In de strijd van de armen is God aan het werk
Precies die visie leidde vaak tot misverstanden, tot in het Vaticaan toe. Het kwam over alsof de theologie de politieke strijd slechts moest legitimeren. Het zou de marxistische visie van de klassenstrijd moeten voorzien van een christelijk sausje. Voor iemand als Gutiérrez was echter de participatie aan de strijd van de armen op de eerste plaats een spirituele zaak. In de strijd van armen en andere gemarginaliseerden was God aan het werk. Zij werden door Gutiérrez gezien als dragers van het verlangen naar bevrijding dat uiteindelijk in ieder mens leeft. De Nederlandse theoloog Erik Borgman merkt daarbij op dat het voor de bevrijdingstheologen niet ging om ‘een politieke lezing van het evangelie, maar omgekeerd om een evangelische lezing van de geschiedenis’ (www.dominicanen.org – 31 oktober 2024).
Een traditie van dominicaanse theologen
Gutiérrez staat trouwens in de lijn van de dominicaanse traditie waartoe ook andere grote theologen van de twintigste eeuw behoren, zoals natuurlijk Edward Schillebeeckx (1914-2009), maar ook Dominique Chenu (1895-1990) en Yves Congar (1904-1995). Deze mede-dominicanen zijn van grote invloed geweest op het denken van Gutiérrez. Én in de lijn van (de dominicaan) Thomas van Aquino was hij ervan overtuigd dat God reëel gekend wordt in de menselijke, historische werkelijkheid, zij het indirect. Gutiérrez zag in een andere historische mede-dominicaan Bartolmé de las Casas, die zich in de zestiende eeuw sterk verzette tegen de uitbuiting van de oorspronkelijke bevolking van Latijns-Amerika, een groot voorbeeld. Dat hij zelf gedeeltelijk van Indiaanse bloede was, zal daaraan trouwens evenmin vreemd zijn.
Belangrijk om te vermelden is dat Gutiérrez’ theologie door de Vaticaanse Congregatie voor de Geloofsleer in 2011 als ‘orthodox’ bestempeld werd én dat in 2018 paus Franciscus hem, toen Gutiérrez negentig jaar werd, bedankt heeft voor zijn dienstwerk als theoloog en pastor.
De theologe van Gutiérrez is binnen onze oud-katholieke context bij mijn weten nooit echt gerecipieerd, niettegenstaande de aanzetten van een bevrijdings-theologische benadering die ook wel in de oud-katholieke ‘beweging’ te vinden zijn.
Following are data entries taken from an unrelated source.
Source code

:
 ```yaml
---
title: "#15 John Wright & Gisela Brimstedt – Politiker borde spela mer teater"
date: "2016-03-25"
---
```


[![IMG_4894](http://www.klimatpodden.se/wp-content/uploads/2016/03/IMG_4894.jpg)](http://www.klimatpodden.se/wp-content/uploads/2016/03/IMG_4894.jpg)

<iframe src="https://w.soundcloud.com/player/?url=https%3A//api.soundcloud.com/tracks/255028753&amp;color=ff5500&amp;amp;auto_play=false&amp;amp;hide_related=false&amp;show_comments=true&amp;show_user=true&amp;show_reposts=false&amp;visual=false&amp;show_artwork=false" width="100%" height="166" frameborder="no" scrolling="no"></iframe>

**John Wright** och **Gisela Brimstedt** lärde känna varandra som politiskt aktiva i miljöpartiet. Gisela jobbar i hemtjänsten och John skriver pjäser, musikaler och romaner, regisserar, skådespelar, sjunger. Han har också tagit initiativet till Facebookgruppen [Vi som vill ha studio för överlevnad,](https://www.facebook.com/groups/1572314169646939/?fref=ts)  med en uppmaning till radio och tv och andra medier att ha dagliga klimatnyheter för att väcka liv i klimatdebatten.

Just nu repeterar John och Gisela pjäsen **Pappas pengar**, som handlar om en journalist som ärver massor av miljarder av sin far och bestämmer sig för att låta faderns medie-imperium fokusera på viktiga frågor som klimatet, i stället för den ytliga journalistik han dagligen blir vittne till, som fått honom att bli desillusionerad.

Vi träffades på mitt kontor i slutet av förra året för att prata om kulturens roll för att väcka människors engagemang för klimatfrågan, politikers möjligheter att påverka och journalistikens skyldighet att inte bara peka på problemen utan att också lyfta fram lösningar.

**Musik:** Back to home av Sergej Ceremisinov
Of moeten we zeggen dat we in theologen als Gutiérrez een drive ontdekken die we gemeenschappelijk hebben: het zodanig lezen van de tekenen van de tijd dat het perspectief op ‘de integrale bevrijding van heel de mens en van ieder mens’ vanwege God meer en meer opengaat. Bovendien delen we toch de overtuiging en de ervaring dat het daarbij ook om een spirituele zaak gaat?